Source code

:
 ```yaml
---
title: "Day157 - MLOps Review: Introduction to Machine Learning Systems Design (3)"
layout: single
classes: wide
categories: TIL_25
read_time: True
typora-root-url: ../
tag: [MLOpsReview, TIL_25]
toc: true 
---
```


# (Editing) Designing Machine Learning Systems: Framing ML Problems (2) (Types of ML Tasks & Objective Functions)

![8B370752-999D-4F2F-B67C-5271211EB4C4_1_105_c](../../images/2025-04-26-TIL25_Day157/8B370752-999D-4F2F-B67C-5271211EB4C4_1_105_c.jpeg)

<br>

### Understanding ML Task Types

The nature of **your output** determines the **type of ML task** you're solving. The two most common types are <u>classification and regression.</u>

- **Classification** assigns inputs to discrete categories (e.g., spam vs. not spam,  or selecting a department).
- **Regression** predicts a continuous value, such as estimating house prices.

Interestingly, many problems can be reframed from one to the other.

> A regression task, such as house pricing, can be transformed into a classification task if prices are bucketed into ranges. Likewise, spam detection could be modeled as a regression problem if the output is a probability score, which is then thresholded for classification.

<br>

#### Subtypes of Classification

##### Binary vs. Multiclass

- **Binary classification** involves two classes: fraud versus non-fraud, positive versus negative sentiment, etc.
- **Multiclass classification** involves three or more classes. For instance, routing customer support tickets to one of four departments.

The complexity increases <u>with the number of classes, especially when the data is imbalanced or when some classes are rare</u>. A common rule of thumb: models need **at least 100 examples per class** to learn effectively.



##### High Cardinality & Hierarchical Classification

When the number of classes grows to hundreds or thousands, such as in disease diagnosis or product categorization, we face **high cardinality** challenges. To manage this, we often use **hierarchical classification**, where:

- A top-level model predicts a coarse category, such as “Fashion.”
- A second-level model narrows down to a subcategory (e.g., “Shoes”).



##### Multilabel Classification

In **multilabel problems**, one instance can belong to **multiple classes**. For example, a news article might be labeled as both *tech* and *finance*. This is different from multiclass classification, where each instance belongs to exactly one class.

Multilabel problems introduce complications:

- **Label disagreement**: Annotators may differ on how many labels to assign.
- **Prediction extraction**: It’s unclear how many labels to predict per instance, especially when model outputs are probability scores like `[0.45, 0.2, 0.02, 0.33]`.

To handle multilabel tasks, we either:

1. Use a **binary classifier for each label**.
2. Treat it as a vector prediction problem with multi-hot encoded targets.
==========
## Work item
Give again each line shown above, keeping every word as it is.

## Result for this task
Source code

:
 ```yaml
---
title: "Day157 - MLOps Review: Introduction to Machine Learning Systems Design (3)"
layout: single
classes: wide
categories: TIL_25
read_time: True
typora-root-url: ../
tag: [MLOpsReview, TIL_25]
toc: true 
---
```


# (Editing) Designing Machine Learning Systems: Framing ML Problems (2) (Types of ML Tasks & Objective Functions)

![8B370752-999D-4F2F-B67C-5271211EB4C4_1_105_c](../../images/2025-04-26-TIL25_Day157/8B370752-999D-4F2F-B67C-5271211EB4C4_1_105_c.jpeg)

<br>

### Understanding ML Task Types

The nature of **your output** determines the **type of ML task** you're solving. The two most common types are <u>classification and regression.</u>

- **Classification** assigns inputs to discrete categories (e.g., spam vs. not spam,  or selecting a department).
- **Regression** predicts a continuous value, such as estimating house prices.

Interestingly, many problems can be reframed from one to the other.

> A regression task, such as house pricing, can be transformed into a classification task if prices are bucketed into ranges. Likewise, spam detection could be modeled as a regression problem if the output is a probability score, which is then thresholded for classification.

<br>

#### Subtypes of Classification

##### Binary vs. Multiclass

- **Binary classification** involves two classes: fraud versus non-fraud, positive versus negative sentiment, etc.
- **Multiclass classification** involves three or more classes. For instance, routing customer support tickets to one of four departments.

The complexity increases <u>with the number of classes, especially when the data is imbalanced or when some classes are rare</u>. A common rule of thumb: models need **at least 100 examples per class** to learn effectively.



##### High Cardinality & Hierarchical Classification

When the number of classes grows to hundreds or thousands, such as in disease diagnosis or product categorization, we face **high cardinality** challenges. To manage this, we often use **hierarchical classification**, where:

- A top-level model predicts a coarse category, such as “Fashion.”
- A second-level model narrows down to a subcategory (e.g., “Shoes”).



##### Multilabel Classification

In **multilabel problems**, one instance can belong to **multiple classes**. For example, a news article might be labeled as both *tech* and *finance*. This is different from multiclass classification, where each instance belongs to exactly one class.

Multilabel problems introduce complications:

- **Label disagreement**: Annotators may differ on how many labels to assign.
- **Prediction extraction**: It’s unclear how many labels to predict per instance, especially when model outputs are probability scores like `[0.45, 0.2, 0.02, 0.33]`.

To handle multilabel tasks, we either:

1. Use a **binary classifier for each label**.
2. Treat it as a vector prediction problem with multi-hot encoded targets.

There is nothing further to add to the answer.